Cleveland’s chief prosecutor, Victor Perez, wants to put your worries to rest:

“As the chief prosecutor for the city of Cleveland, born and raised in Puerto Rico, I want everyone to know that the acts of the defendant in this criminal case are not a reflection of the rest of the Puerto Rican community, here or in Puerto Rico.”

On Monday, three young women who had been missing since the early 2000s, were discovered living with their kidnapper in a Cleveland home. With them was a 6-year-old girl, whom one of the girls had given birth to while confined to the home.

Prosecutors look to charge Ariel Castro, of Puerto Rican descent, with rape, kidnapping and even murder, for the pregnancies he ended when he beat one of the women during her pregnancies.

The chief prosecutor’s comments came amid worries within the Puerto Rican community and among Latinos in general that the case would spread animosity toward Puerto Ricans, just as the Boston bombing was followed by instances of ill treatment toward Muslims and Chechens.

It’s a sorry state of affairs when a group of people has to come together and offer a resounding “We’re not all rapists” plea to the American public.

I, for one, am relieved. My Honduran side was growing suspicious of my Puerto Rican side.


A More Perfect (And Gayer) Union

On Tuesday, Delaware became the 11th state in the Union to embrace marriage equality for all of its citizens

Don’t hold your breath for Mississippi and South Carolina just yet.


Is “Mexican Catholic” Redundant?

Finally, Gozamos’ own Claudio Alberto Cortés asked our Facebook fans on Wednesday if “to be Mexican is to be culturally Catholic.”

Mexico, of course, is home to the second largest Catholic community (the largest living in Brazil). An overwhelming majority of Mexicans, nearly 83 percent, consider themselves Catholics.

Now, I’m not Mexican, but because Mexicans make up 63 percent of the Latino population, as a Latino and an atheist, I beg you, my Mexican cousins: give up your silly superstitions.

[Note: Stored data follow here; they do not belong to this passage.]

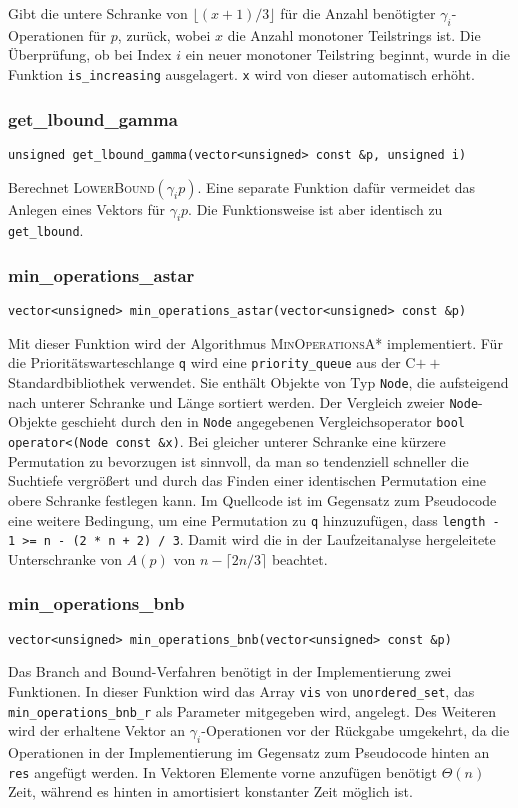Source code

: \documentclass[a4paper, 10pt, ngerman]{article}
\begin{document}
\noindent Gibt die untere Schranke von $\lfloor (x + 1)/ 3 \rfloor$ für die Anzahl benötigter $\gamma_i$-Operationen für $p$, zurück, wobei $x$ die Anzahl monotoner Teilstrings ist. Die Überprüfung, ob bei Index $i$ ein neuer monotoner Teilstring beginnt, wurde in die Funktion \verb|is_increasing| ausgelagert. \verb|x| wird von dieser automatisch erhöht.

\subsubsection{get\_lbound\_gamma}
\verb|unsigned get_lbound_gamma(vector<unsigned> const &p, unsigned i)|
\medskip

\noindent Berechnet \textsc{LowerBound}$(\gamma_i p)$. Eine separate Funktion dafür vermeidet das Anlegen eines Vektors für $\gamma_i p$. Die Funktionsweise ist aber identisch zu \verb|get_lbound|.

\subsubsection{min\_operations\_astar}
\verb|vector<unsigned> min_operations_astar(vector<unsigned> const &p)|
\medskip

\noindent Mit dieser Funktion wird der Algorithmus \textsc{MinOperationsA*} implementiert. Für die Prioritätswarteschlange \verb|q| wird eine \verb|priority_queue| aus der C$++$ Standardbibliothek verwendet. Sie enthält Objekte von Typ \verb|Node|, die aufsteigend nach unterer Schranke und Länge sortiert werden. Der Vergleich zweier \verb|Node|-Objekte geschieht durch den in \verb|Node| angegebenen Vergleichsoperator \verb|bool operator<(Node const &x)|. Bei gleicher unterer Schranke eine kürzere Permutation zu bevorzugen ist sinnvoll, da man so tendenziell schneller die Suchtiefe vergrößert und durch das Finden einer identischen Permutation eine obere Schranke festlegen kann. Im Quellcode ist im Gegensatz zum Pseudocode eine weitere Bedingung, um eine Permutation zu \verb|q| hinzuzufügen, dass \verb|length - 1 >= n - (2 * n + 2) / 3|. Damit wird die in der Laufzeitanalyse hergeleitete Unterschranke von $A(p)$ von $n - \lceil 2n/3 \rceil$ beachtet.

\subsubsection{min\_operations\_bnb}
\verb|vector<unsigned> min_operations_bnb(vector<unsigned> const &p)|
\medskip

\noindent Das Branch and Bound-Verfahren benötigt in der Implementierung zwei Funktionen. In dieser Funktion wird das Array \verb|vis| von \verb|unordered_set|, das \verb|min_operations_bnb_r| als Parameter mitgegeben wird, angelegt. Des Weiteren wird der erhaltene Vektor an $\gamma_i$-Operationen vor der Rückgabe umgekehrt, da die Operationen in der Implementierung im Gegensatz zum Pseudocode hinten an \verb|res| angefügt werden. In Vektoren Elemente vorne anzufügen benötigt $\Theta(n)$ Zeit, während es hinten in amortisiert konstanter Zeit möglich ist.
\end{document}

While I don’t give any credence to claims that Latino immigrants have lower IQs than the rest of America, our incessant rubbing of rosary beads and praying to alters of a brown-faced virgen surely isn’t convince outsiders that we’re not a backward people.

Some of Gozamos’ Facebook fans seem to understand that our European ancestors used their religion as a justification for conquering our indigenous and African ancestors, and then used Catholicism as a means of controlling them afterward.

When Colón, Cortés and Pizarro arrived, they found millions of brown people whose lives were rooted in superstition. After finding themselves completely defenseless against the men from across the sea — shielded with metal skin and carrying sticks that shot fire — the natives concluded that the conquistadors were no men, but powerful gods.

And if a mighty god lands on your shores and says, “Worship this,” you better start worshiping.

And also, because the conquistadors were outnumbered, they told the natives that there was a man in the sky watching everything they did, ready to punish them for breaking a set of universal laws written in an old book the natives couldn’t read.

Admittedly, their deceit was brilliant. As Ricky Gervais once quipped, “Jesus is like an unpaid babysitter.”

In the case of Latin America, Jesus was like an imaginary, omnipresent colonial governor.

Yet, aren’t we past all of that, now that we’re in the 21st century? Don’t we now realize there was never any difference between Jesus and Quetzalcoatl, the Virgin Mary and la Virgen de Guadalupe, or Moses and Muhammad?

I shutter to think we’re no better, no less ignorant, than when Colón “discovered” us and brought us civilization.